#### Records supplied
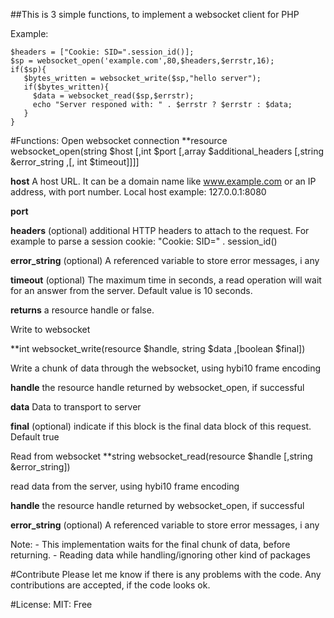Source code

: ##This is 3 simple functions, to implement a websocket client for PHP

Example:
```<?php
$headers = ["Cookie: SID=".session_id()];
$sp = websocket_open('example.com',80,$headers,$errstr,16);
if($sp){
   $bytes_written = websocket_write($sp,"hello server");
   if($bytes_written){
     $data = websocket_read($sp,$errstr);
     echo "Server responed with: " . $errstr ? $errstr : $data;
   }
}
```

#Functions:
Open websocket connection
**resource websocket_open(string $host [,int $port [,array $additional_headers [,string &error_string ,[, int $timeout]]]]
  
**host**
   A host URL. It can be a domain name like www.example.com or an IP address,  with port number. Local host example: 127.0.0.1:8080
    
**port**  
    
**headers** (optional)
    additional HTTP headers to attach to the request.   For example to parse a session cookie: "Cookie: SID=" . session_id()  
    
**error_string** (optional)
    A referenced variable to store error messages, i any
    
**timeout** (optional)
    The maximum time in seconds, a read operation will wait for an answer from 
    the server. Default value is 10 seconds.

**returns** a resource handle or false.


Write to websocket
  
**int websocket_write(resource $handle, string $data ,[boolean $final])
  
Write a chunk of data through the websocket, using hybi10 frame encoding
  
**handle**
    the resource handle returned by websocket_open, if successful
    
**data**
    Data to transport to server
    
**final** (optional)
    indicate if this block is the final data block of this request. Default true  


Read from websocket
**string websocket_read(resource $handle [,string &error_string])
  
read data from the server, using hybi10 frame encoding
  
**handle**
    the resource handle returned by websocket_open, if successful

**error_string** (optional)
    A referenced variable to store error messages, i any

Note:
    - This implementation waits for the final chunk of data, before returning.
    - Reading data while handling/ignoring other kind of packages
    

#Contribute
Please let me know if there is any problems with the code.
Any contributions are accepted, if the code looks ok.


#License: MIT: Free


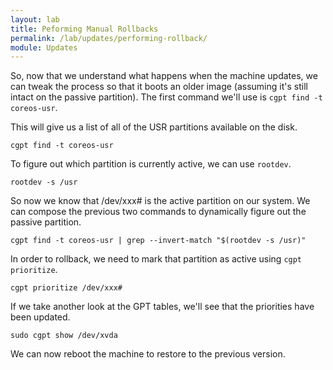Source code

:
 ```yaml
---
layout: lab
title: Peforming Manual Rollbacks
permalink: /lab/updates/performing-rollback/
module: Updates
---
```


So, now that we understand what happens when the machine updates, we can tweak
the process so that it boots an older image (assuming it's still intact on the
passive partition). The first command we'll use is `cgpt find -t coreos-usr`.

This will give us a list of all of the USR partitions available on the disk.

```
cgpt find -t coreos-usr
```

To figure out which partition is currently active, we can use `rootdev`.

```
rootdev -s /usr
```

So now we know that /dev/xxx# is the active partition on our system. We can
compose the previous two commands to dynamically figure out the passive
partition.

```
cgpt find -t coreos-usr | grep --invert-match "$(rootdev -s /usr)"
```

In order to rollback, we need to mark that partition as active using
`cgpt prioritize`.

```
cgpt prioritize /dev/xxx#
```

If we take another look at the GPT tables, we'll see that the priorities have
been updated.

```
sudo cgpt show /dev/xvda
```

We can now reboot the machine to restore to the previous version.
########
* _How to complete this task_: Please transcribe all of the entries exactly and omit any picture they hold.

* _Exercise result_:
Source code

: ##This is 3 simple functions, to implement a websocket client for PHP

Example:
```<?php
$headers = ["Cookie: SID=".session_id()];
$sp = websocket_open('example.com',80,$headers,$errstr,16);
if($sp){
   $bytes_written = websocket_write($sp,"hello server");
   if($bytes_written){
     $data = websocket_read($sp,$errstr);
     echo "Server responed with: " . $errstr ? $errstr : $data;
   }
}
```

#Functions:
Open websocket connection
**resource websocket_open(string $host [,int $port [,array $additional_headers [,string &error_string ,[, int $timeout]]]]
  
**host**
   A host URL. It can be a domain name like www.example.com or an IP address,  with port number. Local host example: 127.0.0.1:8080
    
**port**  
    
**headers** (optional)
    additional HTTP headers to attach to the request.   For example to parse a session cookie: "Cookie: SID=" . session_id()  
    
**error_string** (optional)
    A referenced variable to store error messages, i any
    
**timeout** (optional)
    The maximum time in seconds, a read operation will wait for an answer from 
    the server. Default value is 10 seconds.

**returns** a resource handle or false.


Write to websocket
  
**int websocket_write(resource $handle, string $data ,[boolean $final])
  
Write a chunk of data through the websocket, using hybi10 frame encoding
  
**handle**
    the resource handle returned by websocket_open, if successful
    
**data**
    Data to transport to server
    
**final** (optional)
    indicate if this block is the final data block of this request. Default true  


Read from websocket
**string websocket_read(resource $handle [,string &error_string])
  
read data from the server, using hybi10 frame encoding
  
**handle**
    the resource handle returned by websocket_open, if successful

**error_string** (optional)
    A referenced variable to store error messages, i any

Note:
    - This implementation waits for the final chunk of data, before returning.
    - Reading data while handling/ignoring other kind of packages
    

#Contribute
Please let me know if there is any problems with the code.
Any contributions are accepted, if the code looks ok.


#License: MIT: Free


Source code

:
 ```yaml
---
layout: lab
title: Peforming Manual Rollbacks
permalink: /lab/updates/performing-rollback/
module: Updates
---
```


So, now that we understand what happens when the machine updates, we can tweak
the process so that it boots an older image (assuming it's still intact on the
passive partition). The first command we'll use is `cgpt find -t coreos-usr`.

This will give us a list of all of the USR partitions available on the disk.

```
cgpt find -t coreos-usr
```

To figure out which partition is currently active, we can use `rootdev`.

```
rootdev -s /usr
```

So now we know that /dev/xxx# is the active partition on our system. We can
compose the previous two commands to dynamically figure out the passive
partition.

```
cgpt find -t coreos-usr | grep --invert-match "$(rootdev -s /usr)"
```

In order to rollback, we need to mark that partition as active using
`cgpt prioritize`.

```
cgpt prioritize /dev/xxx#
```

If we take another look at the GPT tables, we'll see that the priorities have
been updated.

```
sudo cgpt show /dev/xvda
```

We can now reboot the machine to restore to the previous version.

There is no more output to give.